TASK REQUIREMENTS:
An exact reproduction of all the entries is the expected answer.

Stored data:
____________

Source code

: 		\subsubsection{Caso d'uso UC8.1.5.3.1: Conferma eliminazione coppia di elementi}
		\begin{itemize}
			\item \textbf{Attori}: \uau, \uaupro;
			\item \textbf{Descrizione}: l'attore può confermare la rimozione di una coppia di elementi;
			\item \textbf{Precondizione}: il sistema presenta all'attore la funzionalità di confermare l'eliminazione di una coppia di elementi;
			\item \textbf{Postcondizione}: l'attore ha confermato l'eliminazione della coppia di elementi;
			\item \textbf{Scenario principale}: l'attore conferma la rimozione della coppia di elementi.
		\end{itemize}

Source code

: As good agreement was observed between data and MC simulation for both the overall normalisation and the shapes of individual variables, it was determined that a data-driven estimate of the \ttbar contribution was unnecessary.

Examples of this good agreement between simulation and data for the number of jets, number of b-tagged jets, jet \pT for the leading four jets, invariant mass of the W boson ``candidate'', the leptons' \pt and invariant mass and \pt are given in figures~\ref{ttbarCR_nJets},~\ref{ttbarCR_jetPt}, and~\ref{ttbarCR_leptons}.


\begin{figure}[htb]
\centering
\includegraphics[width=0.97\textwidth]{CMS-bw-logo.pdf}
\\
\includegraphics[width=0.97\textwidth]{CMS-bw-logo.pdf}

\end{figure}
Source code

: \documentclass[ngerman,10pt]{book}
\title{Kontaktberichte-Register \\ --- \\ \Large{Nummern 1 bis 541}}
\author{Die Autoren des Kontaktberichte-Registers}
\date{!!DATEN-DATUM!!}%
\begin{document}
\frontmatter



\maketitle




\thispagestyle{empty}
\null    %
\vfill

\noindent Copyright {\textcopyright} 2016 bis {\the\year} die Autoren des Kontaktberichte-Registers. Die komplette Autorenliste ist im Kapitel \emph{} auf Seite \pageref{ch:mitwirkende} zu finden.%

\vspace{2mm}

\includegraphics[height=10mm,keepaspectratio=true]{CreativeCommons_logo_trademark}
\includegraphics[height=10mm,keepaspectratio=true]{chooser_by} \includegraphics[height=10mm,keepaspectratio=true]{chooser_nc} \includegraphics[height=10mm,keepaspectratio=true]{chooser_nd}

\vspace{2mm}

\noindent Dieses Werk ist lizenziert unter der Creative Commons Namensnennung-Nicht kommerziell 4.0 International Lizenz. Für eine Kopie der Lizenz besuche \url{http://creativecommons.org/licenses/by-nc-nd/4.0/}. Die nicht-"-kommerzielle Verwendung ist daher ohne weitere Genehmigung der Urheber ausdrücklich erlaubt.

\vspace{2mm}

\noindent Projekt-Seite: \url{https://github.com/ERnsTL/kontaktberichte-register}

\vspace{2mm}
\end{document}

____________

SOLUTION FOR THIS EXERCISE:
Source code

: 		\subsubsection{Caso d'uso UC8.1.5.3.1: Conferma eliminazione coppia di elementi}
		\begin{itemize}
			\item \textbf{Attori}: \uau, \uaupro;
			\item \textbf{Descrizione}: l'attore può confermare la rimozione di una coppia di elementi;
			\item \textbf{Precondizione}: il sistema presenta all'attore la funzionalità di confermare l'eliminazione di una coppia di elementi;
			\item \textbf{Postcondizione}: l'attore ha confermato l'eliminazione della coppia di elementi;
			\item \textbf{Scenario principale}: l'attore conferma la rimozione della coppia di elementi.
		\end{itemize}

Source code

: As good agreement was observed between data and MC simulation for both the overall normalisation and the shapes of individual variables, it was determined that a data-driven estimate of the \ttbar contribution was unnecessary.

Examples of this good agreement between simulation and data for the number of jets, number of b-tagged jets, jet \pT for the leading four jets, invariant mass of the W boson ``candidate'', the leptons' \pt and invariant mass and \pt are given in figures~\ref{ttbarCR_nJets},~\ref{ttbarCR_jetPt}, and~\ref{ttbarCR_leptons}.


\begin{figure}[htb]
\centering
\includegraphics[width=0.97\textwidth]{CMS-bw-logo.pdf}
\\
\includegraphics[width=0.97\textwidth]{CMS-bw-logo.pdf}

\end{figure}
Source code

: \documentclass[ngerman,10pt]{book}
\title{Kontaktberichte-Register \\ --- \\ \Large{Nummern 1 bis 541}}
\author{Die Autoren des Kontaktberichte-Registers}
\date{!!DATEN-DATUM!!}%
\begin{document}
\frontmatter



\maketitle




\thispagestyle{empty}
\null    %
\vfill

\noindent Copyright {\textcopyright} 2016 bis {\the\year} die Autoren des Kontaktberichte-Registers. Die komplette Autorenliste ist im Kapitel \emph{} auf Seite \pageref{ch:mitwirkende} zu finden.%

\vspace{2mm}

\includegraphics[height=10mm,keepaspectratio=true]{CreativeCommons_logo_trademark}
\includegraphics[height=10mm,keepaspectratio=true]{chooser_by} \includegraphics[height=10mm,keepaspectratio=true]{chooser_nc} \includegraphics[height=10mm,keepaspectratio=true]{chooser_nd}

\vspace{2mm}

\noindent Dieses Werk ist lizenziert unter der Creative Commons Namensnennung-Nicht kommerziell 4.0 International Lizenz. Für eine Kopie der Lizenz besuche \url{http://creativecommons.org/licenses/by-nc-nd/4.0/}. Die nicht-"-kommerzielle Verwendung ist daher ohne weitere Genehmigung der Urheber ausdrücklich erlaubt.

\vspace{2mm}

\noindent Projekt-Seite: \url{https://github.com/ERnsTL/kontaktberichte-register}

\vspace{2mm}
\end{document}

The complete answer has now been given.